[ngps@p...: [ANNOUNCE] ZServerSSL 0.04]

Ng Pheng Siong ngps@p...
Fri, 28 Apr 2000 23:37:14 +0800


Pardon the spam. I believe the following might be of interest to 
Medusa users and hackers.

----- Forwarded message from Ng Pheng Siong <ngps@p...> -----

Date: Wed, 26 Apr 2000 00:28:12 +0800
From: Ng Pheng Siong <ngps@p...>
To: zope-dev@z...
Subject: [ANNOUNCE] ZServerSSL 0.04
X-Mailer: Mutt 1.0i


I am pleased to announce the release of ZServerSSL 0.04. 

ZServerSSL provides a HTTPS server for Zope. In normal operation, ZServerSSL 
protects user names, passwords and data in transit against eavesdropping.

This release of ZServerSSL presents a significant enhancement: X.509 
certificate-based authentication for Zope.

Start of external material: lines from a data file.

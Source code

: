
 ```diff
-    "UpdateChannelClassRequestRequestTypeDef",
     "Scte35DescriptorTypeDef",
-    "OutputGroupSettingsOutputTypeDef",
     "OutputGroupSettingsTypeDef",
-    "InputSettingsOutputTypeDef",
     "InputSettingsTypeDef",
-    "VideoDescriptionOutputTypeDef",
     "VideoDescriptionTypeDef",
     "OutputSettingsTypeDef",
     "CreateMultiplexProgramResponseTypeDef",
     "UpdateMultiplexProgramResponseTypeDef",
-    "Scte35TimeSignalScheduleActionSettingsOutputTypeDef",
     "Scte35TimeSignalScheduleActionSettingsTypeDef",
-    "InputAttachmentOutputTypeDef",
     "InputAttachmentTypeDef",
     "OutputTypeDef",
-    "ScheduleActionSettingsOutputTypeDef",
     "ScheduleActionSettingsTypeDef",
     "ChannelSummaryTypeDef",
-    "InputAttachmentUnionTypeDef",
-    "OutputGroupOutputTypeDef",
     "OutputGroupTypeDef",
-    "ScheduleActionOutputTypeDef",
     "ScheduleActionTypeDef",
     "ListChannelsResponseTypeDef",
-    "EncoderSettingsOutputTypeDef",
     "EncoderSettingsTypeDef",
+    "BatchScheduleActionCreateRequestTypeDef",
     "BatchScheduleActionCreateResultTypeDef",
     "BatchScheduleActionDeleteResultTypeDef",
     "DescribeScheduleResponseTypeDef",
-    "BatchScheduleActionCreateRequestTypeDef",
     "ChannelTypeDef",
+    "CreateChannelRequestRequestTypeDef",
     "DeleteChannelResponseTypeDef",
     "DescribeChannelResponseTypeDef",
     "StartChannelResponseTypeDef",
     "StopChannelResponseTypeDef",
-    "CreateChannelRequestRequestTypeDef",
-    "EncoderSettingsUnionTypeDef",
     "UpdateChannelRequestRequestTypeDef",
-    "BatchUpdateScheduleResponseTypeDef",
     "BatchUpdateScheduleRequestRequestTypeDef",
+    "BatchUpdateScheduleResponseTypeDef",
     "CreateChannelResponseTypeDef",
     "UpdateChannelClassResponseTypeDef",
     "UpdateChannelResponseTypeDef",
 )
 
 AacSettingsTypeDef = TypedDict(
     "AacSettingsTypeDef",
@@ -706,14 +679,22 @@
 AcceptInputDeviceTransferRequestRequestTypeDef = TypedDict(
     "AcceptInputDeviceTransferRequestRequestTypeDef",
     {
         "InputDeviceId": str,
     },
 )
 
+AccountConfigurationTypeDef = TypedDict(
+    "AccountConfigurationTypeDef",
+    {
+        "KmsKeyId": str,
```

In this mode, Zope is run in "remote user" mode, and ZServerSSL's HTTPS server 
is configured to *require* user certificates. 

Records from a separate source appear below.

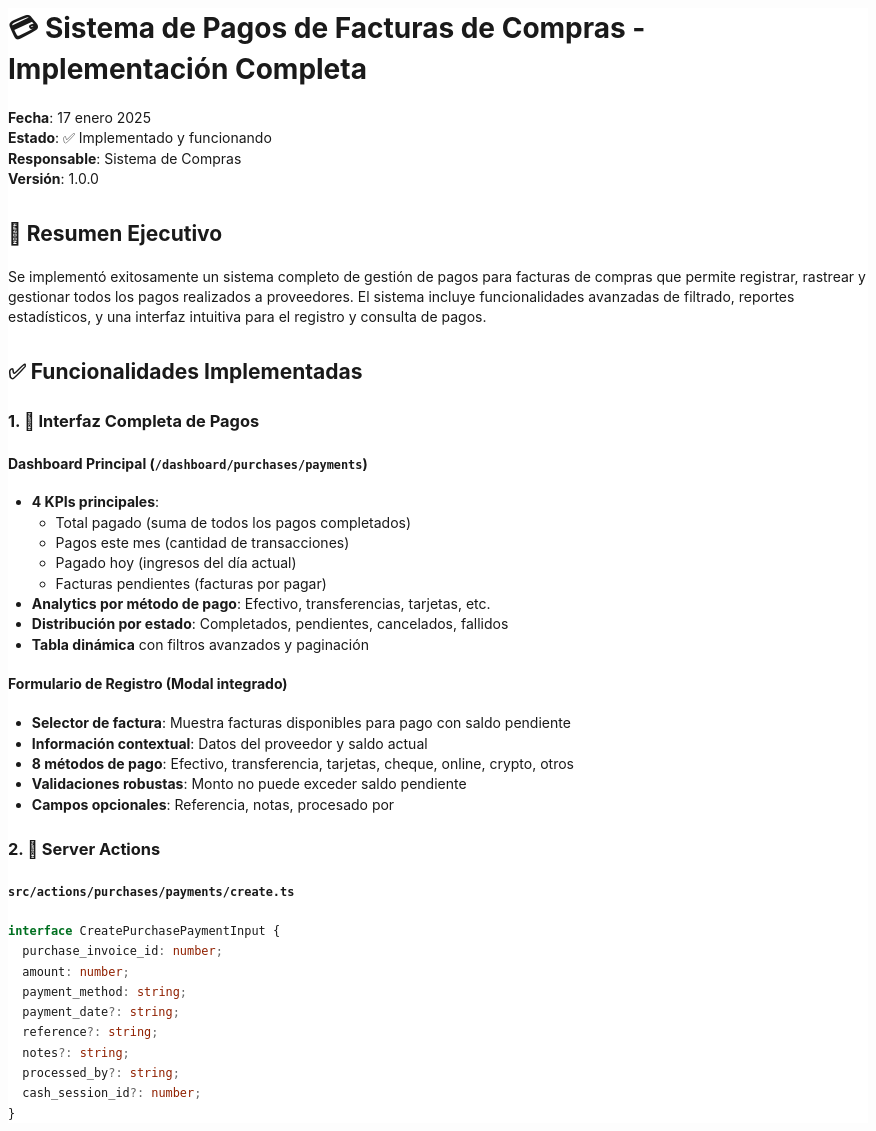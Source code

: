 # 💳 Sistema de Pagos de Facturas de Compras - Implementación Completa

**Fecha**: 17 enero 2025  
**Estado**: ✅ Implementado y funcionando  
**Responsable**: Sistema de Compras  
**Versión**: 1.0.0

## 🎯 Resumen Ejecutivo

Se implementó exitosamente un sistema completo de gestión de pagos para facturas de compras que permite registrar, rastrear y gestionar todos los pagos realizados a proveedores. El sistema incluye funcionalidades avanzadas de filtrado, reportes estadísticos, y una interfaz intuitiva para el registro y consulta de pagos.

## ✅ Funcionalidades Implementadas

### 1. 🎨 **Interfaz Completa de Pagos**

#### **Dashboard Principal** (`/dashboard/purchases/payments`)
- **4 KPIs principales**:
  - Total pagado (suma de todos los pagos completados)
  - Pagos este mes (cantidad de transacciones)
  - Pagado hoy (ingresos del día actual)
  - Facturas pendientes (facturas por pagar)
- **Analytics por método de pago**: Efectivo, transferencias, tarjetas, etc.
- **Distribución por estado**: Completados, pendientes, cancelados, fallidos
- **Tabla dinámica** con filtros avanzados y paginación

#### **Formulario de Registro** (Modal integrado)
- **Selector de factura**: Muestra facturas disponibles para pago con saldo pendiente
- **Información contextual**: Datos del proveedor y saldo actual
- **8 métodos de pago**: Efectivo, transferencia, tarjetas, cheque, online, crypto, otros
- **Validaciones robustas**: Monto no puede exceder saldo pendiente
- **Campos opcionales**: Referencia, notas, procesado por

### 2. 🔧 **Server Actions**

#### **`src/actions/purchases/payments/create.ts`**
```typescript
interface CreatePurchasePaymentInput {
  purchase_invoice_id: number;
  amount: number;
  payment_method: string;
  payment_date?: string;
  reference?: string;
  notes?: string;
  processed_by?: string;
  cash_session_id?: number;
}
```
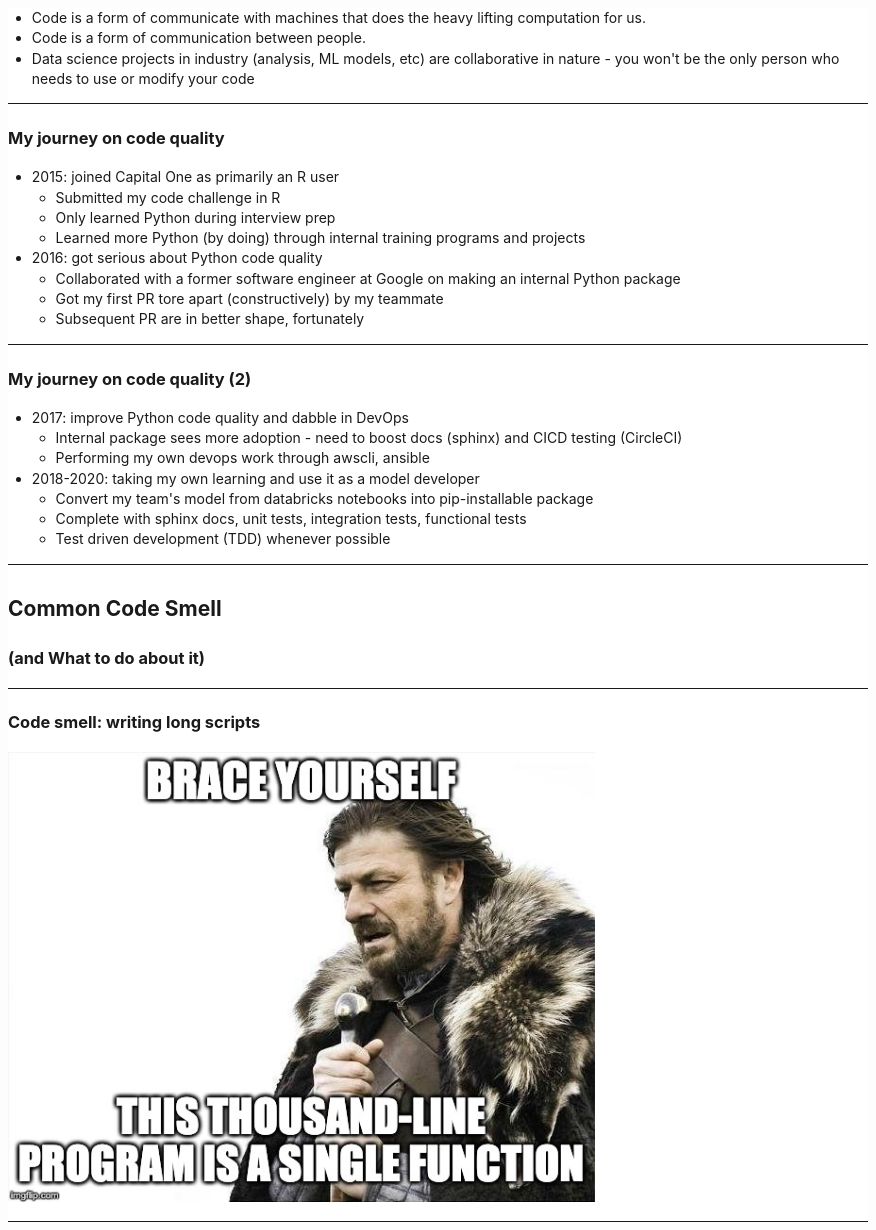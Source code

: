 * Code is a form of communicate with machines that does the heavy lifting computation for us.
* Code is a form of communication between people.
* Data science projects in industry (analysis, ML models, etc) are collaborative in nature - you won't be the only person who needs to use or modify your code

---
### My journey on code quality

* 2015: joined Capital One as primarily an R user
  * Submitted my code challenge in R
  * Only learned Python during interview prep
  * Learned more Python (by doing) through internal training programs and projects
* 2016: got serious about Python code quality
  * Collaborated with a former software engineer at Google on making an internal Python package
  * Got my first PR tore apart (constructively) by my teammate
  * Subsequent PR are in better shape, fortunately

---
### My journey on code quality (2)
* 2017: improve Python code quality and dabble in DevOps
  * Internal package sees more adoption - need to boost docs (sphinx) and CICD testing (CircleCI)
  * Performing my own devops work through awscli, ansible
* 2018-2020: taking my own learning and use it as a model developer
  * Convert my team's model from databricks notebooks into pip-installable package
  * Complete with sphinx docs, unit tests, integration tests, functional tests
  * Test driven development (TDD) whenever possible

---
<section id="common-code-smell">
<h2>Common Code Smell</h2>
<h3>(and What to do about it)</h3>
</section>

---
### Code smell: writing long scripts

<img src="image/meme_long_functions.jpg" height="450px"></img>

---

When a user connects, ZServerSSL handles certificate verification, maps the 
user certificate's "subject distinguished name" to a Zope username and sets 
REMOTE_USER accordingly. Zope's REMOTE_USER machinery takes care of the rest.

Given valid user certificates and mappings from certificates to Zope users, 
Zope no longer requires passwords for access. This improves site security 
 by removing the need to store passwords on the Zope site.

This mode of operation can be adapted to other HTTPS servers like Apache+SSL, 
Roxen+SSL, etc. that perform certificate-based authentication.

ZServerSSL is bundled with the latest snapshot of M2Crypto, and is also
available as a separate package. It can be downloaded from here:


Usual disclaimers apply. Feedback is very much appreciated.

Ng Pheng Siong <ngps@p...> * http://www.post1.com/home/ngps

(BTW, what's this about no cross-posting btw zope-dev and zope?)

----- End forwarded message -----

Ng Pheng Siong <ngps@p...> * http://www.post1.com/home/ngps